As described above, in the semiconductor manufacturing method according to embodiment 2, in the inspection step, the nonlinear optical crystal 150 is disposed on the output terminal 54, probe light is input to the nonlinear optical crystal 150, and reflected light from the nonlinear optical crystal 150 is detected as a signal corresponding to the output signal. The refractive index of the nonlinear optical crystal 150 changes in accordance with the voltage of the output terminal 54 (i.e., the voltage of the output signal output from the output terminal 54). Therefore, the reflected light from the nonlinear optical crystal 150 changes in polarization state according to the voltage of the output signal output from the output terminal 54. By detecting such a change in polarization state as a change in light intensity via the beam splitter 12A, the operating state of the internal circuit can be checked in accordance with the intensity of the reflected light. By performing the inspection in the above-described manner, the operating state of the internal circuit can be appropriately inspected by a simple configuration of only detection of reflected light without bringing the probe pins or the like into contact with the wafer 50A.

< embodiment 3 >

Next, embodiment 3 will be described with reference to fig. 12 to 14. Hereinafter, differences from embodiments 1 and 2 will be mainly described.

[ wafer inspection apparatus ]

Fig. 12 is a schematic diagram of a wafer inspection apparatus 1B according to embodiment 3. The wafer inspection apparatus 1B shown in fig. 12 is an apparatus for inspecting an operation state of a memory cell 57 (internal circuit) formed in a chip forming region 51 of a wafer 50, similarly to the wafer inspection apparatus 1 of embodiment 1 and the like.
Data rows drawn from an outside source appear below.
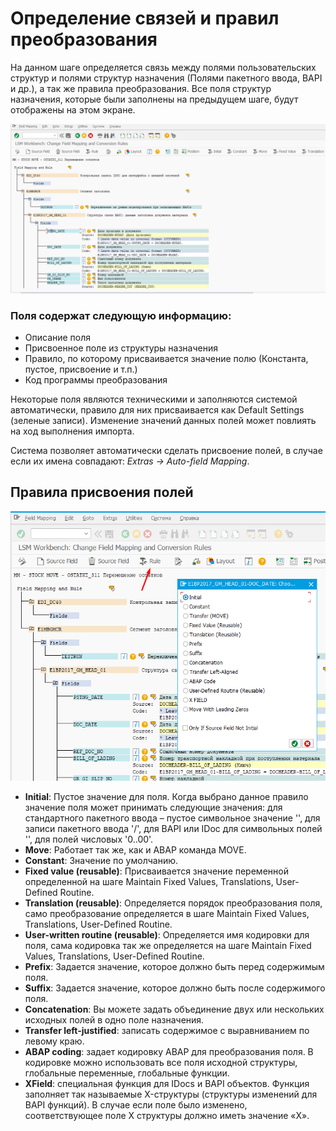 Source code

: 
# Определение связей и правил преобразования

На данном шаге определяется связь между полями пользовательских структур и полями структур назначения (Полями пакетного ввода, BAPI и др.), а так же правила преобразования. Все поля структур назначения, которые были заполнены на предыдущем шаге, будут отображены на этом экране.

![Определение связей и правил преобразования](assets/images/2022-07-02-12-05-46.png)

### Поля содержат следующую информацию:
* Описание поля
* Присвоенное поле из структуры назначения
* Правило, по которому присваивается значение полю (Константа, пустое, присвоение и т.п.)
* Код программы преобразования

Некоторые поля являются техническими и заполняются системой автоматически, правило для них присваивается как Default Settings (зеленые записи).  Изменение значений данных полей может повлиять на ход выполнения импорта.

Система позволяет автоматически сделать присвоение полей, в случае если их имена совпадают: _Extras -> Auto-field Mapping_.

## Правила присвоения полей

![Правила присвоения полей](assets/images/2022-07-02-12-13-26.png)

* **Initial**: Пустое значение для поля. Когда выбрано данное правило значение поля может принимать  следующие значения: для стандартного пакетного ввода – пустое символьное значение '', для записи пакетного ввода '/', для BAPI или IDoc для символьных полей '', для полей числовых '0..00'.
* **Move**: Работает так же, как и ABAP команда MOVE.
* **Constant**: Значение по умолчанию.
* **Fixed value (reusable)**:  Присваивается значение переменной определенной на шаге Maintain Fixed Values, Translations, User-Defined Routine.
* **Translation (reusable)**: Определяется порядок преобразования поля, само преобразование определяется в шаге Maintain Fixed Values, Translations, User-Defined Routine.
* **User-written routine (reusable)**: Определяется имя кодировки для поля, сама кодировка так же определяется на шаге Maintain Fixed Values, Translations, User-Defined Routine.
* **Prefix**: Задается значение, которое должно быть перед содержимым поля.
* **Suffix**: Задается значение, которое должно быть после содержимого поля.
* **Concatenation**: Вы можете задать объединение двух или нескольких исходных полей в одно поле назначения.
* **Transfer left-justified**: записать содержимое с выравниванием по левому краю.
* **ABAP coding**: задает кодировку ABAP для преобразования поля.  В кодировке можно использовать все поля исходной структуры, глобальные переменные, глобальные функции.
* **XField**: специальная функция для IDocs и BAPI объектов. Функция заполняет так называемые X-структуры (структуры изменений для BAPI функций). В случае если поле было изменено, соответствующее поле X структуры должно иметь значение «Х».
The wafer inspection apparatus 1B irradiates pulsed light to the photodiode 71 of the wafer 50, irradiates probe light (CW or pulsed light) from the opposite side (back side) of the surface of the wafer 50 on which the photodiode 71 is formed, and inspects the operating state of the internal circuit of the memory cell 57 and the like based on the light emitted from the back side.
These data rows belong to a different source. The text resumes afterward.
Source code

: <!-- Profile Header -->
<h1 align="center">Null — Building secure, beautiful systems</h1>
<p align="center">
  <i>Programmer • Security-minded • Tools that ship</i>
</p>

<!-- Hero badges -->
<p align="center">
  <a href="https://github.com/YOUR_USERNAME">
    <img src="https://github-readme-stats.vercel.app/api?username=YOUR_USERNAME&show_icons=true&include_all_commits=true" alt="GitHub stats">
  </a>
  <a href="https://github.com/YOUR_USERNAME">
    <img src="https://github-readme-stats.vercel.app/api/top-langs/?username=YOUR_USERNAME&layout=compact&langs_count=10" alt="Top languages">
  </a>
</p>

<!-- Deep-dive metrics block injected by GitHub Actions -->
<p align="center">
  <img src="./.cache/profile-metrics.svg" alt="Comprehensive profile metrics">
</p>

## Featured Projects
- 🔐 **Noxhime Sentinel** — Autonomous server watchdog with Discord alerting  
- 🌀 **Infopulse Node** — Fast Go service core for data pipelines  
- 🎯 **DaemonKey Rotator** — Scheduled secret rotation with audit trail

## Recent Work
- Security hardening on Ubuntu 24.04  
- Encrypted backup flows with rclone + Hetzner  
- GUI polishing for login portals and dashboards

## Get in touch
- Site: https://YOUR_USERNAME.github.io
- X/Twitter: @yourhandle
Fig. 13 is a diagram illustrating a change in reflectance according to expansion and contraction of a depletion layer. As shown in fig. 13, the wafer 50 is formed of a FET including a gate 191, a source 192, and a drain 193. The depletion layer DL of the FET expands and contracts in response to high/low of a logic signal input to the memory cell 57, and changes in thickness. Therefore, by detecting the change in the thickness of the depletion layer DL, the operating state of the internal circuit can be checked. Here, the thickness change of the depletion layer DL can be detected based on the intensity change of the reflected light when light is irradiated from the back surface side of the wafer 50 (the intensity change of the reflected light accompanying the change of the reflectance corresponding to the thickness change of the depletion layer DL). In view of this, in the wafer inspection apparatus 1B of the present embodiment, probe light is irradiated from the back surface side of the wafer 50, and the probe light is reflected on the surface of the device through the inside of the depletion layer, thereby detecting light emitted from the back surface side.

Returning to fig. 12, the wafer inspection apparatus 1 includes a VCSEL array 96B, a probe light source 140, a beam splitter 12B, a wavelength plate 98B, condenser lenses 16B, 17B, a photodetector 99B, a lock-in amplifier 18B, and a control/analysis device 19B.
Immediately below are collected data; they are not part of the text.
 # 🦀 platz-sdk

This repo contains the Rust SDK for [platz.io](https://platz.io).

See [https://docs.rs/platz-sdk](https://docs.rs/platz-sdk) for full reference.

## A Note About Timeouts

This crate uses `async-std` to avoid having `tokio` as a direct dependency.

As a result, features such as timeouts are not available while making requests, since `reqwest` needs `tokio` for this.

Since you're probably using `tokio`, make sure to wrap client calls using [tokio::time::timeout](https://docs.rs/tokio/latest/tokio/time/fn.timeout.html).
The VCSEL array 96B irradiates laser light (pulsed light) to the plurality of photodiodes 71 simultaneously (in parallel). The VCSEL array 96B is disposed at a position where pulsed light can be irradiated to the photodiode 71. The pulsed light emitted from the VCSEL array 96B is transmitted through the condenser lens 16B and is irradiated to each photodiode 71. The probe light source 140 irradiates probe light (2 nd optical signal) on the back surface side opposite to the surface of the wafer 50 on which the photodiode 71 is formed. The probe light source 140 is disposed at a position where probe light can be irradiated to the back surface of the wafer 50 (i.e., the back surface side of the wafer 50).

The beam splitter 12B is a polarizing beam splitter set to transmit light having a polarization component of 0 degrees and reflect light having a polarization component of 90 degrees. The beam splitter 12B transmits light having a polarization component of 0 degrees output from the detection light source 140. The probe light transmitted through the beam splitter 12B is irradiated to the back surface side of the wafer 50 through the wavelength plate 98B, which is a λ/8 wavelength plate, and the condenser lens 17B. Further, the reflected light from the back surface side of the wafer 50 corresponding to the probe light is input to the beam splitter 12B via the condenser lens 17B and the wavelength plate 98B. The reflected light passes through the wavelength plate 98B, which is a λ/8 wavelength plate, 2 times to become circularly polarized light, and of the circularly polarized light, the reflected light having a polarization component of 90 degrees is reflected by the beam splitter 12B and input to the photodetector 99B.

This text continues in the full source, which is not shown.